:: Exercise instructions ::
Every entry must be transcribed without alteration.

● ● ● ●

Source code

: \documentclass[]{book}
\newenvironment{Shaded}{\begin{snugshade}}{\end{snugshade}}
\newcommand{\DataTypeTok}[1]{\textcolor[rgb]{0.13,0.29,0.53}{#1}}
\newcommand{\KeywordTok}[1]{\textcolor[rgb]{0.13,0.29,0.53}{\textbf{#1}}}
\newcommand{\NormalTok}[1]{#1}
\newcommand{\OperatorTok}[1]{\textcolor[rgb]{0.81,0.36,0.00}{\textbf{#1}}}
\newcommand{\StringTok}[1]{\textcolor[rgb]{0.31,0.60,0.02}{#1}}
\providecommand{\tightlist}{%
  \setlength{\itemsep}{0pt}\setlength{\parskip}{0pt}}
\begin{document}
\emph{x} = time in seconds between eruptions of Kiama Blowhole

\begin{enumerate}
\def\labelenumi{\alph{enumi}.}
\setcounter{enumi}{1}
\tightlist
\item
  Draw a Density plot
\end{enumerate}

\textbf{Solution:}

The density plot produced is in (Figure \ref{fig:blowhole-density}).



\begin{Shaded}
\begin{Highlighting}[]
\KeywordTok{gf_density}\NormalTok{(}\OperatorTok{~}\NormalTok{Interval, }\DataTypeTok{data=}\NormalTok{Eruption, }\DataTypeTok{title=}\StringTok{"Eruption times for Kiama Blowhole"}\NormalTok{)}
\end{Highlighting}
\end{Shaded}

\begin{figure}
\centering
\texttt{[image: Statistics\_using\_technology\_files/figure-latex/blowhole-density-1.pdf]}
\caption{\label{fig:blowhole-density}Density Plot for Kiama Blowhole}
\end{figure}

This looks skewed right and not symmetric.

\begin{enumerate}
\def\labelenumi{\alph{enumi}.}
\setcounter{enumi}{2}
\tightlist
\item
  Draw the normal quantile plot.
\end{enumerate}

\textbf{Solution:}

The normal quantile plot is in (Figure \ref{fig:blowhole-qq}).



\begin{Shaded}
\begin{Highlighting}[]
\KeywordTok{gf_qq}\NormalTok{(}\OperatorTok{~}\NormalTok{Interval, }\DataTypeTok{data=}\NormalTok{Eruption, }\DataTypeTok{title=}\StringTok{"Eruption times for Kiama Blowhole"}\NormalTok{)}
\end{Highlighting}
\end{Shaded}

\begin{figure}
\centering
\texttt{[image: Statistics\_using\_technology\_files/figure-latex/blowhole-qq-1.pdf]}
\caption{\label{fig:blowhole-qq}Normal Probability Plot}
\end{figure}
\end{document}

● ● ● ●

:: Task result ::
Source code

: \documentclass[]{book}
\newenvironment{Shaded}{\begin{snugshade}}{\end{snugshade}}
\newcommand{\DataTypeTok}[1]{\textcolor[rgb]{0.13,0.29,0.53}{#1}}
\newcommand{\KeywordTok}[1]{\textcolor[rgb]{0.13,0.29,0.53}{\textbf{#1}}}
\newcommand{\NormalTok}[1]{#1}
\newcommand{\OperatorTok}[1]{\textcolor[rgb]{0.81,0.36,0.00}{\textbf{#1}}}
\newcommand{\StringTok}[1]{\textcolor[rgb]{0.31,0.60,0.02}{#1}}
\providecommand{\tightlist}{%
  \setlength{\itemsep}{0pt}\setlength{\parskip}{0pt}}
\begin{document}
\emph{x} = time in seconds between eruptions of Kiama Blowhole

\begin{enumerate}
\def\labelenumi{\alph{enumi}.}
\setcounter{enumi}{1}
\tightlist
\item
  Draw a Density plot
\end{enumerate}

\textbf{Solution:}

The density plot produced is in (Figure \ref{fig:blowhole-density}).



\begin{Shaded}
\begin{Highlighting}[]
\KeywordTok{gf_density}\NormalTok{(}\OperatorTok{~}\NormalTok{Interval, }\DataTypeTok{data=}\NormalTok{Eruption, }\DataTypeTok{title=}\StringTok{"Eruption times for Kiama Blowhole"}\NormalTok{)}
\end{Highlighting}
\end{Shaded}

\begin{figure}
\centering
\texttt{[image: Statistics\_using\_technology\_files/figure-latex/blowhole-density-1.pdf]}
\caption{\label{fig:blowhole-density}Density Plot for Kiama Blowhole}
\end{figure}

This looks skewed right and not symmetric.

\begin{enumerate}
\def\labelenumi{\alph{enumi}.}
\setcounter{enumi}{2}
\tightlist
\item
  Draw the normal quantile plot.
\end{enumerate}

\textbf{Solution:}

The normal quantile plot is in (Figure \ref{fig:blowhole-qq}).



\begin{Shaded}
\begin{Highlighting}[]
\KeywordTok{gf_qq}\NormalTok{(}\OperatorTok{~}\NormalTok{Interval, }\DataTypeTok{data=}\NormalTok{Eruption, }\DataTypeTok{title=}\StringTok{"Eruption times for Kiama Blowhole"}\NormalTok{)}
\end{Highlighting}
\end{Shaded}

\begin{figure}
\centering
\texttt{[image: Statistics\_using\_technology\_files/figure-latex/blowhole-qq-1.pdf]}
\caption{\label{fig:blowhole-qq}Normal Probability Plot}
\end{figure}
\end{document}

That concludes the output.